A verbatim copy of the records below, pictures omitted, is the task.

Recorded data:
========================================================================
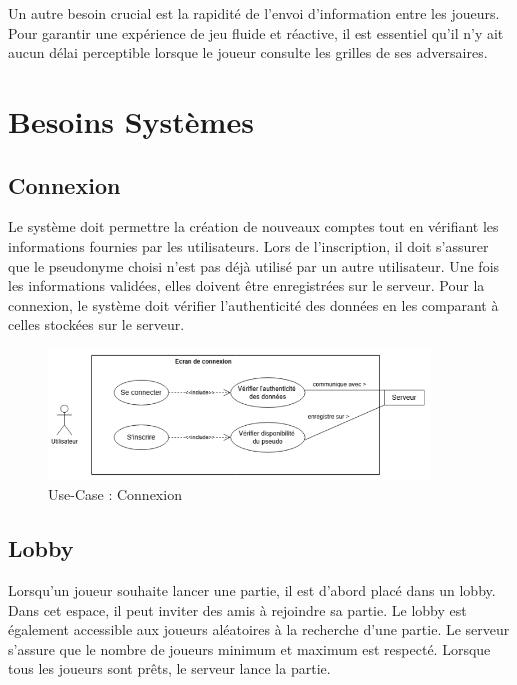 \documentclass{report}
\begin{document}
\noindent Un autre besoin crucial est la rapidité de l’envoi d’information entre les joueurs. Pour garantir une expérience de jeu fluide et réactive, il est essentiel qu’il n’y ait aucun délai perceptible lorsque le joueur consulte les grilles de ses adversaires.



\chapter{Besoins Systèmes}
\label{chap:sys_req}

\section{Connexion}

\noindent Le système doit permettre la création de nouveaux comptes tout en vérifiant les informations fournies par les utilisateurs. Lors de l'inscription, il doit s'assurer que le pseudonyme choisi n'est pas déjà utilisé par un autre utilisateur. Une fois les informations validées, elles doivent être enregistrées sur le serveur. Pour la connexion, le système doit vérifier l'authenticité des données en les comparant à celles stockées sur le serveur.

\vspace{-1em}

\begin{figure}[H]
    \centering
     \includegraphics[width=0.9\textwidth, keepaspectratio]{src/sys_req/connexion.png}
    \caption{Use-Case : Connexion}
    \label{fig:use_case_connexion_sys_req}
\end{figure}

\section{Lobby}

\noindent Lorsqu'un joueur souhaite lancer une partie, il est d'abord placé dans un lobby. Dans cet espace, il peut inviter des amis à rejoindre sa partie. Le lobby est également accessible aux joueurs aléatoires à la recherche d'une partie. Le serveur s'assure que le nombre de joueurs minimum et maximum est respecté. Lorsque tous les joueurs sont prêts, le serveur lance la partie.
\end{document}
========================================================================
• **Written solution**:
 \documentclass{report}
\begin{document}
\noindent Un autre besoin crucial est la rapidité de l’envoi d’information entre les joueurs. Pour garantir une expérience de jeu fluide et réactive, il est essentiel qu’il n’y ait aucun délai perceptible lorsque le joueur consulte les grilles de ses adversaires.



\chapter{Besoins Systèmes}
\label{chap:sys_req}

\section{Connexion}

\noindent Le système doit permettre la création de nouveaux comptes tout en vérifiant les informations fournies par les utilisateurs. Lors de l'inscription, il doit s'assurer que le pseudonyme choisi n'est pas déjà utilisé par un autre utilisateur. Une fois les informations validées, elles doivent être enregistrées sur le serveur. Pour la connexion, le système doit vérifier l'authenticité des données en les comparant à celles stockées sur le serveur.

\vspace{-1em}

\begin{figure}[H]
    \centering
     \includegraphics[width=0.9\textwidth, keepaspectratio]{src/sys_req/connexion.png}
    \caption{Use-Case : Connexion}
    \label{fig:use_case_connexion_sys_req}
\end{figure}

\section{Lobby}

\noindent Lorsqu'un joueur souhaite lancer une partie, il est d'abord placé dans un lobby. Dans cet espace, il peut inviter des amis à rejoindre sa partie. Le lobby est également accessible aux joueurs aléatoires à la recherche d'une partie. Le serveur s'assure que le nombre de joueurs minimum et maximum est respecté. Lorsque tous les joueurs sont prêts, le serveur lance la partie.
\end{document}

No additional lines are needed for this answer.